▶ _WHAT THE TASK ASKS_: Take the material below and output exactly the run of lines from the one containing "URL: en identifiering" down to the one containing "- Kontrollera din", with both included.

▶ _GIVEN DATA_:
%%

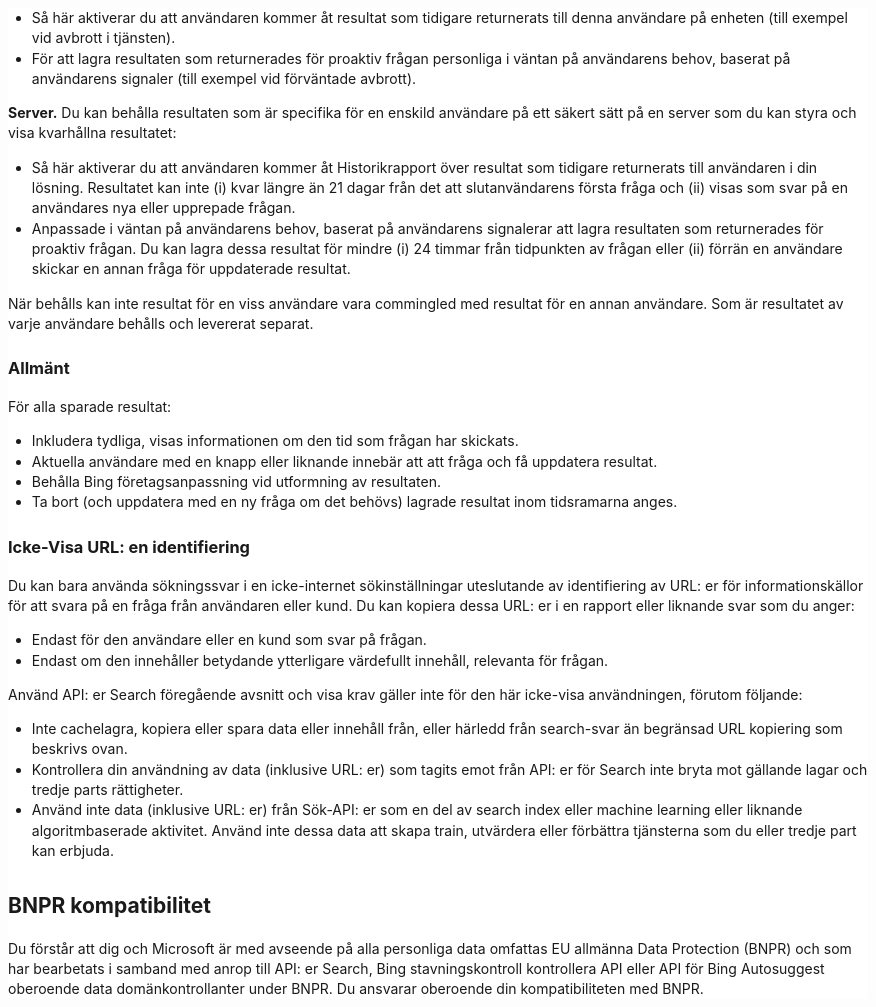 - Så här aktiverar du att användaren kommer åt resultat som tidigare returnerats till denna användare på enheten (till exempel vid avbrott i tjänsten).
- För att lagra resultaten som returnerades för proaktiv frågan personliga i väntan på användarens behov, baserat på användarens signaler (till exempel vid förväntade avbrott).

**Server.** Du kan behålla resultaten som är specifika för en enskild användare på ett säkert sätt på en server som du kan styra och visa kvarhållna resultatet:

- Så här aktiverar du att användaren kommer åt Historikrapport över resultat som tidigare returnerats till användaren i din lösning. Resultatet kan inte (i) kvar längre än 21 dagar från det att slutanvändarens första fråga och (ii) visas som svar på en användares nya eller upprepade frågan.
- Anpassade i väntan på användarens behov, baserat på användarens signalerar att lagra resultaten som returnerades för proaktiv frågan. Du kan lagra dessa resultat för mindre (i) 24 timmar från tidpunkten av frågan eller (ii) förrän en användare skickar en annan fråga för uppdaterade resultat.

När behålls kan inte resultat för en viss användare vara commingled med resultat för en annan användare. Som är resultatet av varje användare behålls och levererat separat.

### <a name="general"></a>Allmänt 

För alla sparade resultat:

- Inkludera tydliga, visas informationen om den tid som frågan har skickats.
- Aktuella användare med en knapp eller liknande innebär att att fråga och få uppdatera resultat. 
- Behålla Bing företagsanpassning vid utformning av resultaten.
- Ta bort (och uppdatera med en ny fråga om det behövs) lagrade resultat inom tidsramarna anges.

### <a name="non-display-url-discovery"></a>Icke-Visa URL: en identifiering 

Du kan bara använda sökningssvar i en icke-internet sökinställningar uteslutande av identifiering av URL: er för informationskällor för att svara på en fråga från användaren eller kund. Du kan kopiera dessa URL: er i en rapport eller liknande svar som du anger:

- Endast för den användare eller en kund som svar på frågan.
- Endast om den innehåller betydande ytterligare värdefullt innehåll, relevanta för frågan.

Använd API: er Search föregående avsnitt och visa krav gäller inte för den här icke-visa användningen, förutom följande: 

- Inte cachelagra, kopiera eller spara data eller innehåll från, eller härledd från search-svar än begränsad URL kopiering som beskrivs ovan.
- Kontrollera din användning av data (inklusive URL: er) som tagits emot från API: er för Search inte bryta mot gällande lagar och tredje parts rättigheter.
- Använd inte data (inklusive URL: er) från Sök-API: er som en del av search index eller machine learning eller liknande algoritmbaserade aktivitet. Använd inte dessa data att skapa train, utvärdera eller förbättra tjänsterna som du eller tredje part kan erbjuda.

## <a name="gdpr-compliance"></a>BNPR kompatibilitet  

Du förstår att dig och Microsoft är med avseende på alla personliga data omfattas EU allmänna Data Protection (BNPR) och som har bearbetats i samband med anrop till API: er Search, Bing stavningskontroll kontrollera API eller API för Bing Autosuggest oberoende data domänkontrollanter under BNPR. Du ansvarar oberoende din kompatibiliteten med BNPR.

%%

▶ _SOLUTION FOR THIS TASK_:
### <a name="non-display-url-discovery"></a>Icke-Visa URL: en identifiering 

Du kan bara använda sökningssvar i en icke-internet sökinställningar uteslutande av identifiering av URL: er för informationskällor för att svara på en fråga från användaren eller kund. Du kan kopiera dessa URL: er i en rapport eller liknande svar som du anger:

- Endast för den användare eller en kund som svar på frågan.
- Endast om den innehåller betydande ytterligare värdefullt innehåll, relevanta för frågan.

Använd API: er Search föregående avsnitt och visa krav gäller inte för den här icke-visa användningen, förutom följande: 

- Inte cachelagra, kopiera eller spara data eller innehåll från, eller härledd från search-svar än begränsad URL kopiering som beskrivs ovan.
- Kontrollera din användning av data (inklusive URL: er) som tagits emot från API: er för Search inte bryta mot gällande lagar och tredje parts rättigheter.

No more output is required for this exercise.